Homebuyers Don’t Shop Around
It’s long been known that prospective homebuyers don’t spend much time researching mortgage options, but recent research from Zillow Home Loans has put some numbers on the scale of the problem.
Zillow’s survey shows that 72% of prospective homebuyers don’t shop around for a mortgage before applying, and just 13% said they spent at least a month researching mortgage lenders. To put that number in perspective, 28% of people said they spent at least a month researching vehicles before buying one, and 23% said they spent at least this long looking at vacation options. In fact, respondents to the survey spent about as much research time looking for a new TV as they did their mortgage.
The primary reason for this lack of research? A concern that applying for multiple mortgages could hurt a borrowers credit score. 30% of prospective homebuyers in Zillow’s survey said they feared that making multiple mortgage applications would adversely affect their credit score. It generally will not – while mortgage pre-approval can impact a credit score, buyers can shop and submit multiple applications over 45 days with only one hit to their credit score.
Why You Should Shop Around For a Mortgage
The low level of research that most homebuyers complete before applying for a mortgage could be costing them thousands of dollars. The average mortgage in the USA is now more than $400,000, so saving just 1% on your interest rate can mean significant savings over the life of your loan.
Libby Cooper, vice president of Zillow Home Loans, points out that a mortgage is often the largest financial decision someone makes. “Taking time to understand their credit report, repair any issues and consult with a qualified mortgage professional,” she adds, “can make a significant difference in a home shopper’s experience.”
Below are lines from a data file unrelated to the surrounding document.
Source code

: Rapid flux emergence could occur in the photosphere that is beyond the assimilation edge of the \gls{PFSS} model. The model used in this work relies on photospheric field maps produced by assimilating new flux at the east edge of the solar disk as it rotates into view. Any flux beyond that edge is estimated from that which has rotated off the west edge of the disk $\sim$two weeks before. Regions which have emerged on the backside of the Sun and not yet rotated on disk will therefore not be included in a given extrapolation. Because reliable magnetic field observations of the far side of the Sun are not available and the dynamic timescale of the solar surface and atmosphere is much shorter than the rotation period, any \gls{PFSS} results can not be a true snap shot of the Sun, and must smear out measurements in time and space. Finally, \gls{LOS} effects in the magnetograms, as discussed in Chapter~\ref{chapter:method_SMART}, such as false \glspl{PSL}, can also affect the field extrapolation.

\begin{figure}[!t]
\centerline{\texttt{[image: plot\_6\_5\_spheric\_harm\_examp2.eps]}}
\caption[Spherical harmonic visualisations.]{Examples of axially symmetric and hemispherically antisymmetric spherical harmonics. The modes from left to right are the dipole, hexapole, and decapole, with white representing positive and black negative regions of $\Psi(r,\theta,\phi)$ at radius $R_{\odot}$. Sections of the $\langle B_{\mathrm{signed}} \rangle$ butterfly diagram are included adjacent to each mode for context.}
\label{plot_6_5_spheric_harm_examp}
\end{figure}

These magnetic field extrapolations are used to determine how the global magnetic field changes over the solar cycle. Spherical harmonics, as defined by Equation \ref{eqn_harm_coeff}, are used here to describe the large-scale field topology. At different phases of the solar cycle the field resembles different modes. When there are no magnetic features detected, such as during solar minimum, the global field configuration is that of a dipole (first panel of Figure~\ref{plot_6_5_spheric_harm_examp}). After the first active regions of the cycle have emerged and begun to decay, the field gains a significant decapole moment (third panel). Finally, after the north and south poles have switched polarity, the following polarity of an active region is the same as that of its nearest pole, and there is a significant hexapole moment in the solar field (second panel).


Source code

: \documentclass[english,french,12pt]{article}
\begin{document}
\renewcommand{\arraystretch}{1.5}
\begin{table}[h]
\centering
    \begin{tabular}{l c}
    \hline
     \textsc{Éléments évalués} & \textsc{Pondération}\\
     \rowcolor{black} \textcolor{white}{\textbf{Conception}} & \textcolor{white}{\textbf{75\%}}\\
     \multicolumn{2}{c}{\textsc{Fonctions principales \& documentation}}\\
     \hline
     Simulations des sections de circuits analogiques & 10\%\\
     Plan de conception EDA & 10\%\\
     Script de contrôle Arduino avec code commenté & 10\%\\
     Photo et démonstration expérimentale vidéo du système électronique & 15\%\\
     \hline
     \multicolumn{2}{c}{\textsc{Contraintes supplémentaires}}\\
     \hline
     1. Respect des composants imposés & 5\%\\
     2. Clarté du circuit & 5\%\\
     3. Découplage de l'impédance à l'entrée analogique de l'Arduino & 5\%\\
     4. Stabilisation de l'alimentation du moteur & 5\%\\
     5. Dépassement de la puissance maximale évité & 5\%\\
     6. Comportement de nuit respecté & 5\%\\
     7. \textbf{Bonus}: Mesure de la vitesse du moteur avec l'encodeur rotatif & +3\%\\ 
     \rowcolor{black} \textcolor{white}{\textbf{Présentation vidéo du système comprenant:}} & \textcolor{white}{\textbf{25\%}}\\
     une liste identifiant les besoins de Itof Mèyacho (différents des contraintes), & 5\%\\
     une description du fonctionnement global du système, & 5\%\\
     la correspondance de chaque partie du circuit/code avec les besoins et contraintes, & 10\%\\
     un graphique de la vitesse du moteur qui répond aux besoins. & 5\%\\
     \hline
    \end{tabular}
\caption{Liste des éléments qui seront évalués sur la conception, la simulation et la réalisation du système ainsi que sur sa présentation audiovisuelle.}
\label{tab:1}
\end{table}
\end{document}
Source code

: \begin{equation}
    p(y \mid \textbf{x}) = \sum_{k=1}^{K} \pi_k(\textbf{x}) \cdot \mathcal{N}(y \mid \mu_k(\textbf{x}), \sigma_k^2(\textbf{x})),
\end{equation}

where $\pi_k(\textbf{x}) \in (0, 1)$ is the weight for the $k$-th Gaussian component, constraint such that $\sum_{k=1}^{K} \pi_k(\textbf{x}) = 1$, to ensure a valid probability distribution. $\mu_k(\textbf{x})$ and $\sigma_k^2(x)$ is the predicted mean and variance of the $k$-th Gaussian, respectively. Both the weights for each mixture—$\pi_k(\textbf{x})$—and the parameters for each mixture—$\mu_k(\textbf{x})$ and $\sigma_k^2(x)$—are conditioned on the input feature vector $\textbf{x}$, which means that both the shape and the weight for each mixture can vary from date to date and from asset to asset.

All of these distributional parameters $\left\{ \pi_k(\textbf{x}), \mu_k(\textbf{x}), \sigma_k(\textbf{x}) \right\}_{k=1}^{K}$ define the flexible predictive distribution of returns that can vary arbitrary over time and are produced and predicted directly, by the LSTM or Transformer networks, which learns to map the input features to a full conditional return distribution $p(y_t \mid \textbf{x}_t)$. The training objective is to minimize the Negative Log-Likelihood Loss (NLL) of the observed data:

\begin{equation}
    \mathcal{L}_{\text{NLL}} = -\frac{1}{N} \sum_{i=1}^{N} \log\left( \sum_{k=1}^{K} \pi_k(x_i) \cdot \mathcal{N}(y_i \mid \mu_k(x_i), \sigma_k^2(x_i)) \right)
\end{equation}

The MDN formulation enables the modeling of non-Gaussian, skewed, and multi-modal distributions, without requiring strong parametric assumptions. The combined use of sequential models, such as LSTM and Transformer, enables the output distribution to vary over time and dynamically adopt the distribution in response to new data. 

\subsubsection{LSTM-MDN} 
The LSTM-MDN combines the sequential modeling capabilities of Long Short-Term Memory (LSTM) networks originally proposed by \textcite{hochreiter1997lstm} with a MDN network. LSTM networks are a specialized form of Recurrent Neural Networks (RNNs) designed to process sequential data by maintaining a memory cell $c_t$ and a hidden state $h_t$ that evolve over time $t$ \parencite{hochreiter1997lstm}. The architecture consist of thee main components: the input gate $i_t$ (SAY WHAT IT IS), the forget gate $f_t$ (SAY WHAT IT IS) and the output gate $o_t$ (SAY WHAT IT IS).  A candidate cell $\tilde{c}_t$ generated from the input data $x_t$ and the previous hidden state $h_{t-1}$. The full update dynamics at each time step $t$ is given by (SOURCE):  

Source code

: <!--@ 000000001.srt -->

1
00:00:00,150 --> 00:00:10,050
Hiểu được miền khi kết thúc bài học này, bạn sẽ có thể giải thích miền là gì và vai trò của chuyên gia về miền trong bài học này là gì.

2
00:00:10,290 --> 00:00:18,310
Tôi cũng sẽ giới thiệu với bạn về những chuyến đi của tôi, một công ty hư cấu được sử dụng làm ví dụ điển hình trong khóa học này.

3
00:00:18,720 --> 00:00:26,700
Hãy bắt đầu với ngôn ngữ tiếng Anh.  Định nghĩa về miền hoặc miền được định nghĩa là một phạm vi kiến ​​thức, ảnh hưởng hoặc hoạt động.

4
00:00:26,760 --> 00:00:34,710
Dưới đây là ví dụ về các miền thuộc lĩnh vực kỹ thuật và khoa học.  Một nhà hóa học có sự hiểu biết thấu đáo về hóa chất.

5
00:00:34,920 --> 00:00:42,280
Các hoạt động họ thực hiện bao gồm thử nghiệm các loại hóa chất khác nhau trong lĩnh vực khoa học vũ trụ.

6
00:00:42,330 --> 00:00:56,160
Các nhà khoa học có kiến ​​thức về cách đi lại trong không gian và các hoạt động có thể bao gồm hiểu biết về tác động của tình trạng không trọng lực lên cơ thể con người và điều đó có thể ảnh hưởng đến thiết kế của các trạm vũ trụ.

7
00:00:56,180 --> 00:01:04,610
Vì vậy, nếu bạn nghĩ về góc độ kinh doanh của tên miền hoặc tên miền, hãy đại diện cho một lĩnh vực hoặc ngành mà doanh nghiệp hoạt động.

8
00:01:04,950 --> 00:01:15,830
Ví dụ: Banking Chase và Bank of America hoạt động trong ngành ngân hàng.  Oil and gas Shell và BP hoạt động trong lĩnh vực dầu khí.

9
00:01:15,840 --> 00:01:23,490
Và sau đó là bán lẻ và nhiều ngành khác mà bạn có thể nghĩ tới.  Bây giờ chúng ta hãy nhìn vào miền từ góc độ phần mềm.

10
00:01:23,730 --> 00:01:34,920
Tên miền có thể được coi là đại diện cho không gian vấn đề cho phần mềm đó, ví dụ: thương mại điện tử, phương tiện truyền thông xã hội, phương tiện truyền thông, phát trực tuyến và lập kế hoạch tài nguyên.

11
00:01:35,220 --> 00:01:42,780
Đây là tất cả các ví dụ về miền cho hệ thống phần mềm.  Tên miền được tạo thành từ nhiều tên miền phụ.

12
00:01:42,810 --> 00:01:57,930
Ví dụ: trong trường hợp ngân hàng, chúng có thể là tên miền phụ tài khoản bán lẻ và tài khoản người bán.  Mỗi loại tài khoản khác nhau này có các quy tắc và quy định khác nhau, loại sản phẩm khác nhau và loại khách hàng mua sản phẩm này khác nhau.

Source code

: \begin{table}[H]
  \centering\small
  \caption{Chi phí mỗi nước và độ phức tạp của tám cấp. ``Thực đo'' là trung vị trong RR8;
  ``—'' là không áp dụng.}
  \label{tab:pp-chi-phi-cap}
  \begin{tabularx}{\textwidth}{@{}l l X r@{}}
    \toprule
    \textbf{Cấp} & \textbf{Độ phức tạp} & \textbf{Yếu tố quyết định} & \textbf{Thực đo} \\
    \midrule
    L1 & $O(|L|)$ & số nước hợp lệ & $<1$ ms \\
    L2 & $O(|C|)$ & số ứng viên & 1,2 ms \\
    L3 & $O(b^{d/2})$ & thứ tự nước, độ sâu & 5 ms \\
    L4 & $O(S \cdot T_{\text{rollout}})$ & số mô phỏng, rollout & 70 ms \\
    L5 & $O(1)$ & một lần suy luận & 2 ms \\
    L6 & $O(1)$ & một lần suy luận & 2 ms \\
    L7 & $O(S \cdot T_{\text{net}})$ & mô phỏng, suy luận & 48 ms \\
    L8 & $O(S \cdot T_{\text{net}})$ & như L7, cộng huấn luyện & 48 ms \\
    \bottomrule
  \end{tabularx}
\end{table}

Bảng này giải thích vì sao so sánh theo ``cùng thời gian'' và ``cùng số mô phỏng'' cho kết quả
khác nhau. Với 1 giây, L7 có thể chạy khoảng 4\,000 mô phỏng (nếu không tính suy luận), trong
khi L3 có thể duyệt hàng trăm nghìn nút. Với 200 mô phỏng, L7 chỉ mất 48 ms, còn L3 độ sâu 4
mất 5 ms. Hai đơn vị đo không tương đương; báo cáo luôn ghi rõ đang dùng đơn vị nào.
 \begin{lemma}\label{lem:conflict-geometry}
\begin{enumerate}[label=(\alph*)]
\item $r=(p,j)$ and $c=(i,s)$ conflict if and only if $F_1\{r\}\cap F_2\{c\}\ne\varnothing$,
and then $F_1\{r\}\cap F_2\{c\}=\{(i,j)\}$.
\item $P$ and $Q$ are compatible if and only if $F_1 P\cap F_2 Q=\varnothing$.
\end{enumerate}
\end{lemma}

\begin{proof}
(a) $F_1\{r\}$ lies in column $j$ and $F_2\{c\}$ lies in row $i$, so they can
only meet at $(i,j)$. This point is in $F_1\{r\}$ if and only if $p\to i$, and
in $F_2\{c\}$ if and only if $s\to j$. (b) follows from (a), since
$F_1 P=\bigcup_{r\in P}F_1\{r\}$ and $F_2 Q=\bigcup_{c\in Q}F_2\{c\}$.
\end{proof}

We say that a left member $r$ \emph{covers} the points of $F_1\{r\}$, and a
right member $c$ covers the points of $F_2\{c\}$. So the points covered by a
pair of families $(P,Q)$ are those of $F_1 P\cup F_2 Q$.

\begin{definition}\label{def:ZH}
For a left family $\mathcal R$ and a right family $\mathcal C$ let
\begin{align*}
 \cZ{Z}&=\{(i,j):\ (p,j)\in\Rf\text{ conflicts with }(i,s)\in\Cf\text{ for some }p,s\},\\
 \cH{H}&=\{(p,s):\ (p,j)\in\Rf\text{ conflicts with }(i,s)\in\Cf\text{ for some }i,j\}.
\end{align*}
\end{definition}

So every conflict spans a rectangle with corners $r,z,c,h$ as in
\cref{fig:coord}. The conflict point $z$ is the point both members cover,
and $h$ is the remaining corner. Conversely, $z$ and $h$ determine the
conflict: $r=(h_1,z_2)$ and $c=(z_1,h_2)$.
As Zillow’s research indicates, however, many people don’t fully understand how credit scores work. This prevents them from shopping around for a good deal, but could also mean that they are paying more than they need to for a mortgage. Another recent Zillow analysis shows that buyers with “fair” credit could be paying hundreds more on their monthly mortgage payment than those with “excellent” credit.
Because of this, the best approach to negotiating a mortgage is often to focus on your credit score first, and only then approach mortgage lenders. Different lenders offer different rates, of course, but they also typically offer better rates if you have a good credit score. Paying down existing debts, paying your bills on time, and regularly reviewing your credit report to spot errors can all increase your credit score, and ultimately reduce the cost of your mortgage.